TASK STATEMENT >> Give all the records again, with no alterations.

TASK INPUTS >>
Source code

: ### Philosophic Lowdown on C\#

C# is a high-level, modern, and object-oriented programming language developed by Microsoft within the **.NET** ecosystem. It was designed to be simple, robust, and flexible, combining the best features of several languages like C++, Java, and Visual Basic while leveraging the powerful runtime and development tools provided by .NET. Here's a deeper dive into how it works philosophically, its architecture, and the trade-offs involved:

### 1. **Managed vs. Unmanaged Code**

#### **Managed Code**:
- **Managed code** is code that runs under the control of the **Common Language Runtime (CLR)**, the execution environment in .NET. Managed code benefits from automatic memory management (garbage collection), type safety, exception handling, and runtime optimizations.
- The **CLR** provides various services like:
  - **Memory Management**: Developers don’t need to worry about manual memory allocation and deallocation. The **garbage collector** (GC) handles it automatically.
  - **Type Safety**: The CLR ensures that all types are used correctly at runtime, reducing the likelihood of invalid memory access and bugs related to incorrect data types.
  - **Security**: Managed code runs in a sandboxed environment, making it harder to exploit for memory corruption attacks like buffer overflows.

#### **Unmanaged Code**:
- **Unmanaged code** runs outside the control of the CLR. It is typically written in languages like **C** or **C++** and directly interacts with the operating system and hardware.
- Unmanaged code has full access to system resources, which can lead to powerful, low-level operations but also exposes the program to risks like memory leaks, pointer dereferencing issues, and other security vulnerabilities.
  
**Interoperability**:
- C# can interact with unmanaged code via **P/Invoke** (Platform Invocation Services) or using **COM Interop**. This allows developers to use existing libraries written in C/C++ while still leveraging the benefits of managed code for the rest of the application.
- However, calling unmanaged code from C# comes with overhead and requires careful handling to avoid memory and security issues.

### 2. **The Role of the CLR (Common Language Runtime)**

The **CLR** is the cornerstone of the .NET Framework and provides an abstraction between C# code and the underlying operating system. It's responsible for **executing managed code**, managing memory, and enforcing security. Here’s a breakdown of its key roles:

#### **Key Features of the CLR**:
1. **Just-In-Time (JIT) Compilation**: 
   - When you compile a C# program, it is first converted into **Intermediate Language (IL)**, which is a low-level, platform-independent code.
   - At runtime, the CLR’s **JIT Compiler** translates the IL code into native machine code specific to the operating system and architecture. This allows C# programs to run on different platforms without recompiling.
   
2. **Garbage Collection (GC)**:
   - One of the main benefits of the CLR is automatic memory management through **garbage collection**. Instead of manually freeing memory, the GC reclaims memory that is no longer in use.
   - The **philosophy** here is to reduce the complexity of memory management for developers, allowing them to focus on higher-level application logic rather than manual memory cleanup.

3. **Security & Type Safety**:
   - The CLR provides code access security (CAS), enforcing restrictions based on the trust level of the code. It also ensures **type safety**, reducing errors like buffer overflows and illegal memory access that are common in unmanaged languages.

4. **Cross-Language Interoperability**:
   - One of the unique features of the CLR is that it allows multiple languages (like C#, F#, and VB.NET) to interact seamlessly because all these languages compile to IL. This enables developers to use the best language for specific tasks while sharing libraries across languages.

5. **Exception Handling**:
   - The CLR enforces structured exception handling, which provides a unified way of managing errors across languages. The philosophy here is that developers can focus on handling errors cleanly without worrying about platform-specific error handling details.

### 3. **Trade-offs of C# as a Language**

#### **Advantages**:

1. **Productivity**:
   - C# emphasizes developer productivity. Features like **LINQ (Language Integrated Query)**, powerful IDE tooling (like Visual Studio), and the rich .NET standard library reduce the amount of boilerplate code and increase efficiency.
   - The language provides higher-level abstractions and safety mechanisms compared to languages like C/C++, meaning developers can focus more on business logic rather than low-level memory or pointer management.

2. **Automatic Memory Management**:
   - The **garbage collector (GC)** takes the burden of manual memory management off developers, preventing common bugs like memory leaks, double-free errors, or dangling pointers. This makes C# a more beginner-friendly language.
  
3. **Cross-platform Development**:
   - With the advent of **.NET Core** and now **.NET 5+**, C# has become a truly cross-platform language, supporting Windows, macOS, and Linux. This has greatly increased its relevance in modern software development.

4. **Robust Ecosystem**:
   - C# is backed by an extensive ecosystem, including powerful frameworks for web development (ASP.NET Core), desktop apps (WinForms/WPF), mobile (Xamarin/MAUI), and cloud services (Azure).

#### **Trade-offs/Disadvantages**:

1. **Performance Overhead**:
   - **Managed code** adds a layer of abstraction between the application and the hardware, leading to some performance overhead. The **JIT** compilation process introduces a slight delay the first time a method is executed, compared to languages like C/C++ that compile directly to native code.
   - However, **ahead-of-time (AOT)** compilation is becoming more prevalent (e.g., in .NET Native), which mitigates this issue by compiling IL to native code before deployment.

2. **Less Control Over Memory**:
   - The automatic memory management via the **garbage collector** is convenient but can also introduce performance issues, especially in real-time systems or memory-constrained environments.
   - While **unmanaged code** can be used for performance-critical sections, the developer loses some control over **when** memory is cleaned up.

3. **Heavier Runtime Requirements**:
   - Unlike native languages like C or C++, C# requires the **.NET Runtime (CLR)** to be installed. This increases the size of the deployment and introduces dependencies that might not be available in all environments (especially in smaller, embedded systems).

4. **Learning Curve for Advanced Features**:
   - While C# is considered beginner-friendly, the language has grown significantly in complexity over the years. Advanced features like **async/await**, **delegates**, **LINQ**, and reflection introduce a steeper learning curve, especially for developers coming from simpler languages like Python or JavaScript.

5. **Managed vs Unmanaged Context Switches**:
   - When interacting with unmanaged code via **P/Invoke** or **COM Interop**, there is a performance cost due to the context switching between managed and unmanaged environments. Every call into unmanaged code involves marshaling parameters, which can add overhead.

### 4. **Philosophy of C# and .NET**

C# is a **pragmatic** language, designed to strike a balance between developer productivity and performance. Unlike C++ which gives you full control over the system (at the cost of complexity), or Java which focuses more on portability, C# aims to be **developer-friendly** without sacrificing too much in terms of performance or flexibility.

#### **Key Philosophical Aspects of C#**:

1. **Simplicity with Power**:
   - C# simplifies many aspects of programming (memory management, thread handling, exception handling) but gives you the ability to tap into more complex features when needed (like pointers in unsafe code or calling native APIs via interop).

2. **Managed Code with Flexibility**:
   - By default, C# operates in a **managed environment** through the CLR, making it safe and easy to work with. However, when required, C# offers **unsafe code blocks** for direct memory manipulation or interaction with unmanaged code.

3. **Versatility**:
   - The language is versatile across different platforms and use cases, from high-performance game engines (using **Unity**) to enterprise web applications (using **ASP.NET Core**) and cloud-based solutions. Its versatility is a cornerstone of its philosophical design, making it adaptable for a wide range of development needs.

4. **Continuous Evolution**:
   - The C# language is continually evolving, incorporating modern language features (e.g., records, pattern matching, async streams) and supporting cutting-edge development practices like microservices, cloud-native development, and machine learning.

EXERCISE SOLUTION >>
Source code

: ### Philosophic Lowdown on C\#

C# is a high-level, modern, and object-oriented programming language developed by Microsoft within the **.NET** ecosystem. It was designed to be simple, robust, and flexible, combining the best features of several languages like C++, Java, and Visual Basic while leveraging the powerful runtime and development tools provided by .NET. Here's a deeper dive into how it works philosophically, its architecture, and the trade-offs involved:

### 1. **Managed vs. Unmanaged Code**

#### **Managed Code**:
- **Managed code** is code that runs under the control of the **Common Language Runtime (CLR)**, the execution environment in .NET. Managed code benefits from automatic memory management (garbage collection), type safety, exception handling, and runtime optimizations.
- The **CLR** provides various services like:
  - **Memory Management**: Developers don’t need to worry about manual memory allocation and deallocation. The **garbage collector** (GC) handles it automatically.
  - **Type Safety**: The CLR ensures that all types are used correctly at runtime, reducing the likelihood of invalid memory access and bugs related to incorrect data types.
  - **Security**: Managed code runs in a sandboxed environment, making it harder to exploit for memory corruption attacks like buffer overflows.

#### **Unmanaged Code**:
- **Unmanaged code** runs outside the control of the CLR. It is typically written in languages like **C** or **C++** and directly interacts with the operating system and hardware.
- Unmanaged code has full access to system resources, which can lead to powerful, low-level operations but also exposes the program to risks like memory leaks, pointer dereferencing issues, and other security vulnerabilities.
  
**Interoperability**:
- C# can interact with unmanaged code via **P/Invoke** (Platform Invocation Services) or using **COM Interop**. This allows developers to use existing libraries written in C/C++ while still leveraging the benefits of managed code for the rest of the application.
- However, calling unmanaged code from C# comes with overhead and requires careful handling to avoid memory and security issues.

### 2. **The Role of the CLR (Common Language Runtime)**

The **CLR** is the cornerstone of the .NET Framework and provides an abstraction between C# code and the underlying operating system. It's responsible for **executing managed code**, managing memory, and enforcing security. Here’s a breakdown of its key roles:

#### **Key Features of the CLR**:
1. **Just-In-Time (JIT) Compilation**: 
   - When you compile a C# program, it is first converted into **Intermediate Language (IL)**, which is a low-level, platform-independent code.
   - At runtime, the CLR’s **JIT Compiler** translates the IL code into native machine code specific to the operating system and architecture. This allows C# programs to run on different platforms without recompiling.
   
2. **Garbage Collection (GC)**:
   - One of the main benefits of the CLR is automatic memory management through **garbage collection**. Instead of manually freeing memory, the GC reclaims memory that is no longer in use.
   - The **philosophy** here is to reduce the complexity of memory management for developers, allowing them to focus on higher-level application logic rather than manual memory cleanup.

3. **Security & Type Safety**:
   - The CLR provides code access security (CAS), enforcing restrictions based on the trust level of the code. It also ensures **type safety**, reducing errors like buffer overflows and illegal memory access that are common in unmanaged languages.

4. **Cross-Language Interoperability**:
   - One of the unique features of the CLR is that it allows multiple languages (like C#, F#, and VB.NET) to interact seamlessly because all these languages compile to IL. This enables developers to use the best language for specific tasks while sharing libraries across languages.

5. **Exception Handling**:
   - The CLR enforces structured exception handling, which provides a unified way of managing errors across languages. The philosophy here is that developers can focus on handling errors cleanly without worrying about platform-specific error handling details.

### 3. **Trade-offs of C# as a Language**

#### **Advantages**:

1. **Productivity**:
   - C# emphasizes developer productivity. Features like **LINQ (Language Integrated Query)**, powerful IDE tooling (like Visual Studio), and the rich .NET standard library reduce the amount of boilerplate code and increase efficiency.
   - The language provides higher-level abstractions and safety mechanisms compared to languages like C/C++, meaning developers can focus more on business logic rather than low-level memory or pointer management.

2. **Automatic Memory Management**:
   - The **garbage collector (GC)** takes the burden of manual memory management off developers, preventing common bugs like memory leaks, double-free errors, or dangling pointers. This makes C# a more beginner-friendly language.
  
3. **Cross-platform Development**:
   - With the advent of **.NET Core** and now **.NET 5+**, C# has become a truly cross-platform language, supporting Windows, macOS, and Linux. This has greatly increased its relevance in modern software development.

4. **Robust Ecosystem**:
   - C# is backed by an extensive ecosystem, including powerful frameworks for web development (ASP.NET Core), desktop apps (WinForms/WPF), mobile (Xamarin/MAUI), and cloud services (Azure).

#### **Trade-offs/Disadvantages**:

1. **Performance Overhead**:
   - **Managed code** adds a layer of abstraction between the application and the hardware, leading to some performance overhead. The **JIT** compilation process introduces a slight delay the first time a method is executed, compared to languages like C/C++ that compile directly to native code.
   - However, **ahead-of-time (AOT)** compilation is becoming more prevalent (e.g., in .NET Native), which mitigates this issue by compiling IL to native code before deployment.

2. **Less Control Over Memory**:
   - The automatic memory management via the **garbage collector** is convenient but can also introduce performance issues, especially in real-time systems or memory-constrained environments.
   - While **unmanaged code** can be used for performance-critical sections, the developer loses some control over **when** memory is cleaned up.

3. **Heavier Runtime Requirements**:
   - Unlike native languages like C or C++, C# requires the **.NET Runtime (CLR)** to be installed. This increases the size of the deployment and introduces dependencies that might not be available in all environments (especially in smaller, embedded systems).

4. **Learning Curve for Advanced Features**:
   - While C# is considered beginner-friendly, the language has grown significantly in complexity over the years. Advanced features like **async/await**, **delegates**, **LINQ**, and reflection introduce a steeper learning curve, especially for developers coming from simpler languages like Python or JavaScript.

5. **Managed vs Unmanaged Context Switches**:
   - When interacting with unmanaged code via **P/Invoke** or **COM Interop**, there is a performance cost due to the context switching between managed and unmanaged environments. Every call into unmanaged code involves marshaling parameters, which can add overhead.

### 4. **Philosophy of C# and .NET**

C# is a **pragmatic** language, designed to strike a balance between developer productivity and performance. Unlike C++ which gives you full control over the system (at the cost of complexity), or Java which focuses more on portability, C# aims to be **developer-friendly** without sacrificing too much in terms of performance or flexibility.

#### **Key Philosophical Aspects of C#**:

1. **Simplicity with Power**:
   - C# simplifies many aspects of programming (memory management, thread handling, exception handling) but gives you the ability to tap into more complex features when needed (like pointers in unsafe code or calling native APIs via interop).

2. **Managed Code with Flexibility**:
   - By default, C# operates in a **managed environment** through the CLR, making it safe and easy to work with. However, when required, C# offers **unsafe code blocks** for direct memory manipulation or interaction with unmanaged code.

3. **Versatility**:
   - The language is versatile across different platforms and use cases, from high-performance game engines (using **Unity**) to enterprise web applications (using **ASP.NET Core**) and cloud-based solutions. Its versatility is a cornerstone of its philosophical design, making it adaptable for a wide range of development needs.

4. **Continuous Evolution**:
   - The C# language is continually evolving, incorporating modern language features (e.g., records, pattern matching, async streams) and supporting cutting-edge development practices like microservices, cloud-native development, and machine learning.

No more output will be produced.